Do you love leopard print? Are you sure? Sounds like a strange question, but it turns out that many people aren’t aware that there’s a distinct difference between cheetah and leopard patterns.
Animal print décor and fashion are admired by many people these days. Safari print furnishings and accessories create a wild and fun environment in our homes, and add eye-catching highlights to our outfits. And leopard and cheetah are currently two of the most sought after animal patterns.
Some people use the terms leopard print and cheetah print interchangeably. But if you are specifically looking for a particular look, it may be important to know how to identify cheetah print or leopard print bedding, for example.
There is an easy way to tell these two animal prints apart. We usually think of them both as being spots, but these spots are different on each animal.
Leopard print is made of more than just simple spots. Look closely and you’ll see that spots are actually ring-like shapes, or open rosettes. Those rosettes on a leopard are typically a dark shade, with a lighter color inside. This creates a two-toned look in the spots. The background fur is lighter still, so leopards print can actually have three distinct hues. The rosettes are interspersed with smaller solid spots on parts of the animal.

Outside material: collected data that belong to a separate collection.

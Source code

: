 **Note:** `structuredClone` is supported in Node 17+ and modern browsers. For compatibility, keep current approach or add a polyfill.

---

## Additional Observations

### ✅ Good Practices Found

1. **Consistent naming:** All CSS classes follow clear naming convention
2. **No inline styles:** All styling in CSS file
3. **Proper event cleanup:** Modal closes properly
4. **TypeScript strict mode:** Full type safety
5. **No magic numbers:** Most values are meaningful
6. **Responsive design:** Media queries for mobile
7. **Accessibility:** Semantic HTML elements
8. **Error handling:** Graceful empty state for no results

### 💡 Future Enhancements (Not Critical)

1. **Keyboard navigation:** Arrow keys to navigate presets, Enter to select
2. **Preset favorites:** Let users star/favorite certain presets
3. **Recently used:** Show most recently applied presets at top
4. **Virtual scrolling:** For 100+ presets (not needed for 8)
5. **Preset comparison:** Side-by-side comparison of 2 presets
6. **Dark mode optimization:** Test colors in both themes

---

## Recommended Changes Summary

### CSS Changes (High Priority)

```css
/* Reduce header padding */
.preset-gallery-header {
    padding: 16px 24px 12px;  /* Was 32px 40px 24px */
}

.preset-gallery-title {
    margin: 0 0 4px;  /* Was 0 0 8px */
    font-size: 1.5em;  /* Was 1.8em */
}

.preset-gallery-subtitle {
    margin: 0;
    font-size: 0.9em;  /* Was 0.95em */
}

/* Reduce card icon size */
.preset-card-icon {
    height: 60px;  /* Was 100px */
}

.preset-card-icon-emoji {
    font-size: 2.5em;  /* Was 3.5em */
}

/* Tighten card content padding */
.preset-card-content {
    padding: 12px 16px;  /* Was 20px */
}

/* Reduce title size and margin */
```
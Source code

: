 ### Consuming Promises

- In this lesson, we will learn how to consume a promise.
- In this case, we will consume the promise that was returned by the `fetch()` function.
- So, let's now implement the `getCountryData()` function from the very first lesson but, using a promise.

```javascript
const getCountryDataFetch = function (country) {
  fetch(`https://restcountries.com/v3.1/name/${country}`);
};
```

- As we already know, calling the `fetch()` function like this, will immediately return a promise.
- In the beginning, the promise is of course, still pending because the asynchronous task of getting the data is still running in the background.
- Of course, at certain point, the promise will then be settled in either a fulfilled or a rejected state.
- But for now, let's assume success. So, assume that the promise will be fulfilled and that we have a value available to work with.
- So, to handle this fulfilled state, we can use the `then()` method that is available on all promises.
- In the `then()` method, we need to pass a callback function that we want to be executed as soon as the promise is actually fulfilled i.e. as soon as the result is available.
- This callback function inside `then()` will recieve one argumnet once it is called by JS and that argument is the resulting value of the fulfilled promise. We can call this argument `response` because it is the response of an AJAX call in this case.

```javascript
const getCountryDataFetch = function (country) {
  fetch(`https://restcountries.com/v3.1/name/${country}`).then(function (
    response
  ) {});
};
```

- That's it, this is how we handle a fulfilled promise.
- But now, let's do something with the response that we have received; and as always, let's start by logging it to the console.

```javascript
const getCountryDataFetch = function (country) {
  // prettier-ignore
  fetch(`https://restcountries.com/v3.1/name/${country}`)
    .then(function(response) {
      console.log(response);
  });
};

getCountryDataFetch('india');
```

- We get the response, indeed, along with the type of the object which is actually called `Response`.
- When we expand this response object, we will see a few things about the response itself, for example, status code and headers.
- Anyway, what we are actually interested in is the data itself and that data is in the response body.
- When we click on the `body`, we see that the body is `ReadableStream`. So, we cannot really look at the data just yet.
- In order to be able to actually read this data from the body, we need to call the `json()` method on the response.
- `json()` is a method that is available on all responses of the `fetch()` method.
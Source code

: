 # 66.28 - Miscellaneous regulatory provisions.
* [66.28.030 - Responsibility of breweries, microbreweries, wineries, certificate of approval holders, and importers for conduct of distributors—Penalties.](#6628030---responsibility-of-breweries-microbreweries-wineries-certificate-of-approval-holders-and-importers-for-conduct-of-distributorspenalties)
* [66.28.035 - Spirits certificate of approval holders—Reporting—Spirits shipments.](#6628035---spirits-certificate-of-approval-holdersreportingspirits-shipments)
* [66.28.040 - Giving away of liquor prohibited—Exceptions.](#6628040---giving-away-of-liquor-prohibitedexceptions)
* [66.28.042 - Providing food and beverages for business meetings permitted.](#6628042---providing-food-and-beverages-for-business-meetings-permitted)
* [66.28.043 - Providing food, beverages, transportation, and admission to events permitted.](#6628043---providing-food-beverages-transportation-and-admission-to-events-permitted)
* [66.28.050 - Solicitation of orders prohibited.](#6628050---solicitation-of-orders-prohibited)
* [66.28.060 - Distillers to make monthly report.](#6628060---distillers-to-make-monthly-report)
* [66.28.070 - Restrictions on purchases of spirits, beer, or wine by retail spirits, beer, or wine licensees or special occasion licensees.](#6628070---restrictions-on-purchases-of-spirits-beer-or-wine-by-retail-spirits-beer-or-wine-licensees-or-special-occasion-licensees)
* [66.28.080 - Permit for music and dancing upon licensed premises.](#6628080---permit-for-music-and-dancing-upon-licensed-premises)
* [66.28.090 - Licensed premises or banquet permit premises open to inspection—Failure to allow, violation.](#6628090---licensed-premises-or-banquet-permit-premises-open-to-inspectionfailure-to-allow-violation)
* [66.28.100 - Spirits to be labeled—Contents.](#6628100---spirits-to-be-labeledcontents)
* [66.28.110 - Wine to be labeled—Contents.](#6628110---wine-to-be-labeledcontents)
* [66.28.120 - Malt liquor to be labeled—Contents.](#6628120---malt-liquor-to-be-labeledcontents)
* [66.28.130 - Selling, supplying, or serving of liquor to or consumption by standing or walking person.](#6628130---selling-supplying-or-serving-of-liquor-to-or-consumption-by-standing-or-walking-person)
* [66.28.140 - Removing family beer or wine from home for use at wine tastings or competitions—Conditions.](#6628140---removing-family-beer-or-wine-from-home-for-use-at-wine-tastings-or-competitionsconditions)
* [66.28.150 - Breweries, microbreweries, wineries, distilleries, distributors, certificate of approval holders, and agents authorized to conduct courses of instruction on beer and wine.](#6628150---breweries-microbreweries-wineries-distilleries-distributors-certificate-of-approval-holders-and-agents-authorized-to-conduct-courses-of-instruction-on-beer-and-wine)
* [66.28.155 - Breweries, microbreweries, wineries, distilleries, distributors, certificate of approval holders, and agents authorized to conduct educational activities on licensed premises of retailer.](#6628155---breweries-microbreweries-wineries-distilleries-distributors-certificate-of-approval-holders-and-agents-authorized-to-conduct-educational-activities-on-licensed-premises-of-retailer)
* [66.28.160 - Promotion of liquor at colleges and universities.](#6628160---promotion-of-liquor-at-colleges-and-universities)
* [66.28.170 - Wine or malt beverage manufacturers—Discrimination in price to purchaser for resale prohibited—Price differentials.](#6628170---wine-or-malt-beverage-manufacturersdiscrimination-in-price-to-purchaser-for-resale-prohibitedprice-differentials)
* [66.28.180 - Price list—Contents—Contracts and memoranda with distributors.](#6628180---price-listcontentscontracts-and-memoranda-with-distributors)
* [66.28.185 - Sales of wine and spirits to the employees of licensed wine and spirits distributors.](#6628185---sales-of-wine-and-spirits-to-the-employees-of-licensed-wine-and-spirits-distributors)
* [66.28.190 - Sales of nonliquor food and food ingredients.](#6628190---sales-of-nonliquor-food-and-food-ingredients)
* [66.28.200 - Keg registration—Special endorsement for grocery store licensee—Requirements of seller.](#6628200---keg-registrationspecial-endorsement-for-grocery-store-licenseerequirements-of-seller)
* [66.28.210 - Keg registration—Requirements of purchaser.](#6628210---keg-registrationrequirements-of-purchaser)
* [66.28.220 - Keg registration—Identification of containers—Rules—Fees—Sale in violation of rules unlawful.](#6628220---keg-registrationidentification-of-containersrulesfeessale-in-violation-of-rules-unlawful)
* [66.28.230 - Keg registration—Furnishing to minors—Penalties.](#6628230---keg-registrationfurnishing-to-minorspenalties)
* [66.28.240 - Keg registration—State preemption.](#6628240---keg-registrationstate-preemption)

On the other hand, cheetah pattern is made of all solid spots. The spots are a single color that is darker than the surrounding fur.
In nature, the actual animals are typically brownish orange. The common leopard is the color scheme that you’re probably most used to seeing. Its back has an orange-brownish background that comes in various shades. Its belly fur is a much lighter than that on its back. Then it has dark brown or black rosettes with a dab of a darker brown inside.
This is also the color of cheetahs – an orange brown fur with black spots.
There are also snow leopards, with dark gray or black rosettes against a background of white or fur.
In the fashion and furnishings world, however, anything goes in color scheme. Brown or orange with black, and cream with orange and black are most common. But for added fun and style, pink, purple, red and teal are all popular background colors to show off the darker rosettes or spots.
Does It Matter?
Well, of course it’s good to know the difference between cheetah and leopard. Knowledge is always useful. And if you’re a nature buff, it may be important to recognize one large cat from another.
But with interior decorating or clothing, it really comes down to what you like the look of. It won’t really matter if you pick out a cheetah bedding set and mix it with a leopard print rug or curtains.
So when you search online, you’ll find that manufacturers will advertise their items interchangeably, and in fact usually have both the words “leopard” and “cheetah” in the description so that both show up when you search for them. This way, they’re sure to catch your attention just in case their product is just what you’re looking for.